The South Side got its start in 1763, when King George III of England gave John Ormsby about 2,400 acres of land along the south bank of the Monongahela River. The land, which was in payment for Ormsby's service during the French and Indian War, was divided into four boroughs: South Pittsburgh, Birmingham, East Birmingham and Ormsby, which were subsequently annexed to the City of Pittsburgh in 1872.
Ormsby's son-in-law, Dr. Nathaniel Bedford, laid out the village of Birmingham in 1811. Named after Birmingham, England, many of Birmingham's streets honored Bedford’s friends and family members, including: Bedford Square, named after himself; Carson Street, named after a Philadelphia sea captain friend; and Sarah, Jane, Mary, Josephine, Sidney, Wharton and Page streets, all named after family members.

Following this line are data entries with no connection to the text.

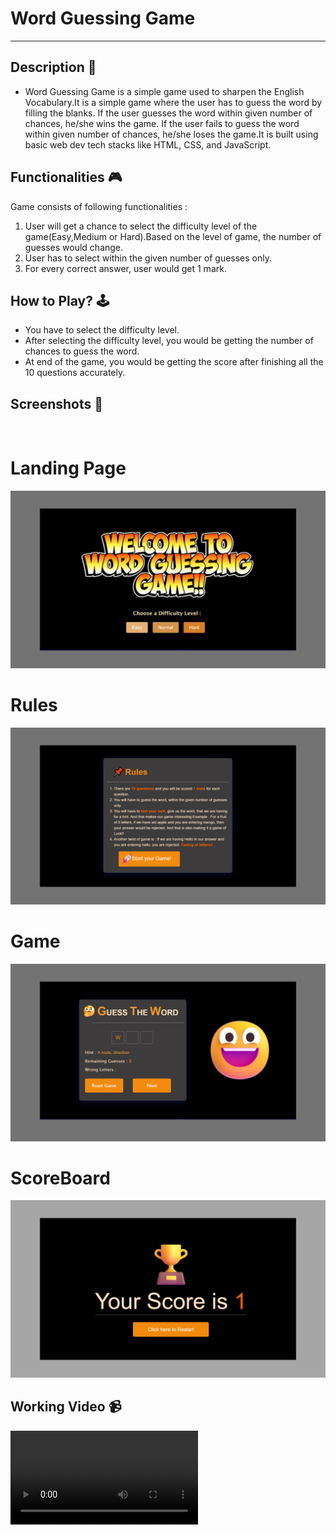# **Word Guessing Game**

---

## **Description 📃**

- Word Guessing Game is a simple game used to sharpen the English Vocabulary.It is a simple game where the user has to guess the word by filling the blanks. If the user guesses the word within given number of chances, he/she wins the game. If the user fails to guess the word within given number of chances, he/she loses the game.It is built using basic web dev tech stacks like HTML, CSS, and JavaScript.

## **Functionalities 🎮**

Game consists of following functionalities :

<ol>
<li>User will get a chance to select the difficulty level of the game(Easy,Medium or Hard).Based on the level of game, the number of guesses would change.</li>
<li>User has to select within the given number of guesses only.</li>
<li>For every correct answer, user would get 1 mark.</li>
</ol>

## **How to Play? 🕹️**

- You have to select the difficulty level.
- After selecting the difficulty level, you would be getting the number of chances to guess the word.
- At end of the game, you would be getting the score after finishing all the 10 questions accurately.

## **Screenshots 📸**

<br>
<h1>Landing Page</h1>
<img src = "assets\1.png"></img>
<h1>Rules</h1>
<img src = "assets\2.png"></img>
<h1>Game</h1>
<img src = "assets\3.png"></img>
<h1>ScoreBoard</h1>
<img src = "assets\4.png"></img>

<!-- add your screenshots like this -->
<!-- ![image](url) -->

## **Working Video 📹**

<video controls>
<source src="assets\Word_Guessing_Game.mp4">
</video>

<!-- add your working video over here -->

South Side helped establish Pittsburgh's reputation as the "Workshop of the World." First, there were glass works in the early 1800s; then the immense iron and steel works in the later part of the century. The last decades of the 1800s witnessed a huge wave of immigrants who came to work the mills from Germany, Ireland, Poland, Lithuania, the Ukraine and the Slavic nations. Immigrants built their own schools and churches, where they could continue their native customs and speak their native languages.
Heavy industry is now mostly gone from the South Side, but what remains is the legacy: a vibrant neighborhood, rich in ethnic charm and Victorian homes and businesses.